**MATERIAL PROVIDED**

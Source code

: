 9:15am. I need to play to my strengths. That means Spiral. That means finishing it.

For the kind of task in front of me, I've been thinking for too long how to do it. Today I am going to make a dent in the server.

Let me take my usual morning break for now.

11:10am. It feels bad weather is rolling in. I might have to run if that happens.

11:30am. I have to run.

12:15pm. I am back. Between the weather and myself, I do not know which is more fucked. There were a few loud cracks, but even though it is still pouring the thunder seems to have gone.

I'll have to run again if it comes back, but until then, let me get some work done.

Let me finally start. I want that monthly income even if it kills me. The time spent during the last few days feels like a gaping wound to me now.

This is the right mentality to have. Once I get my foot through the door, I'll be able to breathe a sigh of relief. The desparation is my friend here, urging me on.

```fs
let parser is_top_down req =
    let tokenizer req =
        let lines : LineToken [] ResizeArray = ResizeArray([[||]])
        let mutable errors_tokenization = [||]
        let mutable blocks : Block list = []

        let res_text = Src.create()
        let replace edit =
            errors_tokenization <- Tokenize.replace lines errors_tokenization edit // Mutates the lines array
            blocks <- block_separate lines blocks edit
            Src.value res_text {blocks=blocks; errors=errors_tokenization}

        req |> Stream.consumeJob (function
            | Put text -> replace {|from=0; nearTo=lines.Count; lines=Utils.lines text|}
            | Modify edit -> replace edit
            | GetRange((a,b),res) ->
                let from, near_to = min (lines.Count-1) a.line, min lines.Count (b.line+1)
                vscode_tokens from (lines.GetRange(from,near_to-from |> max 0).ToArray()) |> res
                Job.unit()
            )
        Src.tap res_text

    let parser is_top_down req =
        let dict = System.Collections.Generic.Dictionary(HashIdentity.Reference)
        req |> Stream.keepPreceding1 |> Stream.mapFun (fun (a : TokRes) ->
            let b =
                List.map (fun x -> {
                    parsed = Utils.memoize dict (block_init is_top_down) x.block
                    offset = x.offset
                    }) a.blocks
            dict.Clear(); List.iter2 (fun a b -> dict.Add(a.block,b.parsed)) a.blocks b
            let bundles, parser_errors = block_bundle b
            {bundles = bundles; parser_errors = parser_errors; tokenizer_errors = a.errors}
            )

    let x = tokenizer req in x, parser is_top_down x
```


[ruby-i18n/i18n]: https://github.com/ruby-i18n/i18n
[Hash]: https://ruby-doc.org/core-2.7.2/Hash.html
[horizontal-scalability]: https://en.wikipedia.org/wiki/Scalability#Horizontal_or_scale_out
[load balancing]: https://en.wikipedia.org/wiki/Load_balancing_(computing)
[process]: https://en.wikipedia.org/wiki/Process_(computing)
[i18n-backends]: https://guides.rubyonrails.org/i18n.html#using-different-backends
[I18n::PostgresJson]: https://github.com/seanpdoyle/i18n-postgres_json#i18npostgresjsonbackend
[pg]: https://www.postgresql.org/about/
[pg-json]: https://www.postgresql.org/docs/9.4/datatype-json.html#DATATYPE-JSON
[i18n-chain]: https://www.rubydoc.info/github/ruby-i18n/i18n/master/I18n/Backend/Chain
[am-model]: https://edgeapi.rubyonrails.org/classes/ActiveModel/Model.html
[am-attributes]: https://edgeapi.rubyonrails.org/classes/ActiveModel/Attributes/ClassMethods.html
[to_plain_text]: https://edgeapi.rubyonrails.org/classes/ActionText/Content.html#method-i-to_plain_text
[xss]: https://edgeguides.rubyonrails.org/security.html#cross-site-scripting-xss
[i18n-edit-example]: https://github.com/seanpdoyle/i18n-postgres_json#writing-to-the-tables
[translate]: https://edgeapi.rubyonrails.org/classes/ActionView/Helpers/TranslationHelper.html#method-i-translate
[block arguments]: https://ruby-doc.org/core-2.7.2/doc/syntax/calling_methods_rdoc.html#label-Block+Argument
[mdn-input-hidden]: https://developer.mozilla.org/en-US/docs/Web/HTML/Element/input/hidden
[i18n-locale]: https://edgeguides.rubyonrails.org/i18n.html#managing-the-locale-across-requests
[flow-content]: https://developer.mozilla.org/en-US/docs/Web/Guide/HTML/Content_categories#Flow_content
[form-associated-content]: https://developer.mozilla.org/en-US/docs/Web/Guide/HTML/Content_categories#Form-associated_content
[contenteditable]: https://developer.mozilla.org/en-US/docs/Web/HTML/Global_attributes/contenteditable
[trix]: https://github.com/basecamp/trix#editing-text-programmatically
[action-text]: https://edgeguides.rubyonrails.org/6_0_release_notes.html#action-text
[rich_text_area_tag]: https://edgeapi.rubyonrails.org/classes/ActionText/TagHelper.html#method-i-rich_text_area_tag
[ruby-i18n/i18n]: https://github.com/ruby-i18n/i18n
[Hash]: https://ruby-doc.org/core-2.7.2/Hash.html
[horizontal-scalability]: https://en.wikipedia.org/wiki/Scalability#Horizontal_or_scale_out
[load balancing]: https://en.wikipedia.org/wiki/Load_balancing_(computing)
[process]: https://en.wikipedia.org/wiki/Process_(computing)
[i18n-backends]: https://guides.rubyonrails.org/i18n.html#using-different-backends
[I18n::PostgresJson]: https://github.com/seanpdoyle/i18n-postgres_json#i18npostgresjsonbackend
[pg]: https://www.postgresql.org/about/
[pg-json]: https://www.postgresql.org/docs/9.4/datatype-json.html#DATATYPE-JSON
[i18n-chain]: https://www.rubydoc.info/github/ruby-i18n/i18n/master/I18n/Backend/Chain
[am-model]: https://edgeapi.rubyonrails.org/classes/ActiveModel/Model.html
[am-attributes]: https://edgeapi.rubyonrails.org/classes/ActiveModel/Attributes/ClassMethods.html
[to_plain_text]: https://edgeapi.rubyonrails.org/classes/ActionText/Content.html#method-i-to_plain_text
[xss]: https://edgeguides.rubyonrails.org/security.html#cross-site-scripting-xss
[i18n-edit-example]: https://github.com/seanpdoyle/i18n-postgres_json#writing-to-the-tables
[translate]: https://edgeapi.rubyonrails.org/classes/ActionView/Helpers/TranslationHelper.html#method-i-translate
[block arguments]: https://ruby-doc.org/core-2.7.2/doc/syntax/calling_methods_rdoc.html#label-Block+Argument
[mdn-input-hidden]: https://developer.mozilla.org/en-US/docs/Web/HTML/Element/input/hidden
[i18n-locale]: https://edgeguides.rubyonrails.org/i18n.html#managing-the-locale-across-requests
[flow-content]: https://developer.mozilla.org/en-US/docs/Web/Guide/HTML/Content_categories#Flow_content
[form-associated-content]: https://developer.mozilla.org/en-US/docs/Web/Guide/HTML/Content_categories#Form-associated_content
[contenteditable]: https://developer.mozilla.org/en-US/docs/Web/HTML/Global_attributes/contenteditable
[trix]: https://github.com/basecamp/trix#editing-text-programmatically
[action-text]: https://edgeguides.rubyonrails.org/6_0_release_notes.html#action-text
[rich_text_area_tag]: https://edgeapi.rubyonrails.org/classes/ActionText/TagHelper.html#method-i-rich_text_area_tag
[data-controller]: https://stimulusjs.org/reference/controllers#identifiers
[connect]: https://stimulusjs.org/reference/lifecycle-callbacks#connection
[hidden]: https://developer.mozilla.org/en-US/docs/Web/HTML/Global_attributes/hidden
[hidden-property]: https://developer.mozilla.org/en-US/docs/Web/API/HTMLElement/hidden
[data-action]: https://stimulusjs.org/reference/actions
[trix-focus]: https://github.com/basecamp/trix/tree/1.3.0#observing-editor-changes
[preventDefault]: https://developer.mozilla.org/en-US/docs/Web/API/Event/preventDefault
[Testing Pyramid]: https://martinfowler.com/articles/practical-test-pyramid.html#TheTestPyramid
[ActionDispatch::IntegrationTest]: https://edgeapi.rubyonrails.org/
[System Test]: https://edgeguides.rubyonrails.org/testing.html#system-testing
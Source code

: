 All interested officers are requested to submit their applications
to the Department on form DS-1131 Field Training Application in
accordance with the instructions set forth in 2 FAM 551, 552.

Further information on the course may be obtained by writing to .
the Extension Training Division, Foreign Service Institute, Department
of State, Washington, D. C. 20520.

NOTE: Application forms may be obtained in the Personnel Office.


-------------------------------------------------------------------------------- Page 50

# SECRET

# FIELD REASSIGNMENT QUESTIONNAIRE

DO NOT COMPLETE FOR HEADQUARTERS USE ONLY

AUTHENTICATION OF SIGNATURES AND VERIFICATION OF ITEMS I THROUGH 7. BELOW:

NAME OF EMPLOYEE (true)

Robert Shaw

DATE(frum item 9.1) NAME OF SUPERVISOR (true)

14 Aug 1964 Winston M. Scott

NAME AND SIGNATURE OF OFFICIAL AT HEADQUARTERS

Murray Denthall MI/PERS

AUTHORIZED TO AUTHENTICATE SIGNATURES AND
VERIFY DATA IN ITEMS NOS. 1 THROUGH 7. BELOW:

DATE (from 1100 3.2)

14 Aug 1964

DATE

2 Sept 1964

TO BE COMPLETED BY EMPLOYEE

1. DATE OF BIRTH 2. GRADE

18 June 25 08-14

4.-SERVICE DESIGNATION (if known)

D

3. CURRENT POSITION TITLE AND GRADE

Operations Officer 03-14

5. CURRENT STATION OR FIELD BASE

**REQUIRED ACTION**
If a line in the records contains the word "replace", copy it.

**RESULT OF THIS TASK**
        let replace edit =
            errors_tokenization <- Tokenize.replace lines errors_tokenization edit // Mutates the lines array
            | Put text -> replace {|from=0; nearTo=lines.Count; lines=Utils.lines text|}
            | Modify edit -> replace edit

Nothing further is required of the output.